In White v. Clemmer, 111 U.S. App.D.C. -, 295 F.2d 132, we pointed out that a remedy in the nature of mandamus is not available in the absence of specific allegations sufficient to bring the claim within the controlling conditions upon which relief may be available. Compliance with the principles there outlined is of special importance if the courts are to be asked to review the conduct of officials charged with the administration of the Lorton Reformatory.

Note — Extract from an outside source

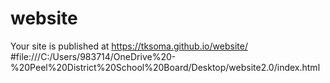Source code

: # website
Your site is published at https://tksoma.github.io/website/
#file:///C:/Users/983714/OneDrive%20-%20Peel%20District%20School%20Board/Desktop/website2.0/index.html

Here, however, the appellant alleged he had filed a petition with the late Commissioner Karrick complaining that he had been subjected to cruel and unusual punishment, and because of doing so, had been placed in solitary confinement. Clearly, the appellant was to be permitted to file such a petition.4
[173]*173Moreover, he alleged that because he wrote a letter of protest to the Director, appellee herein, prison officials immediately began persecuting him and placed him in solitary confinement on a false charge of lying about the officers and officials. Thereafter he was placed on “special treatment” where a prisoner “gets cold food and very little recreation” and no medical treatment if the officials inform the doctor “they are against him for any reason.”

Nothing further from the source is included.